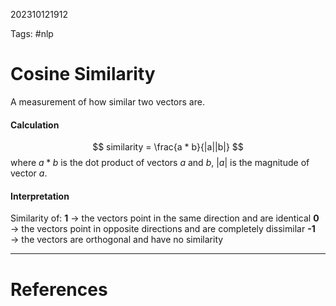 202310121912

Tags: #nlp 

# Cosine Similarity
A measurement of how similar two vectors are.

#### Calculation
$$
similarity = \frac{a * b}{|a||b|}
$$
where $a*b$ is the dot product of vectors $a$ and $b$,
$|a|$ is the magnitude of vector $a$.

#### Interpretation
Similarity of:
**1** $\rightarrow$ the vectors point in the same direction and are identical
**0** $\rightarrow$ the vectors point in opposite directions and are completely dissimilar
**-1** $\rightarrow$ the vectors are orthogonal and have no similarity

---
# References
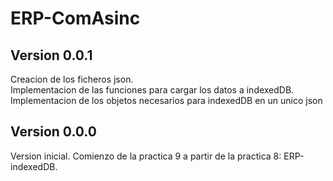 # ERP-ComAsinc  
  
## Version 0.0.1  
Creacion de los ficheros json.  
Implementacion de las funciones para cargar los datos a indexedDB.  
Implementacion de los objetos necesarios para indexedDB en un unico json
  
## Version 0.0.0  
Version inicial. Comienzo de la practica 9 a partir de la practica 8: ERP-indexedDB.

▬▬▬▬▬▬

**Task to complete**:
Each line above where the word "Version" occurs should be returned in full.

**Output below**:
## Version 0.0.1  
## Version 0.0.0  
Version inicial. Comienzo de la practica 9 a partir de la practica 8: ERP-indexedDB.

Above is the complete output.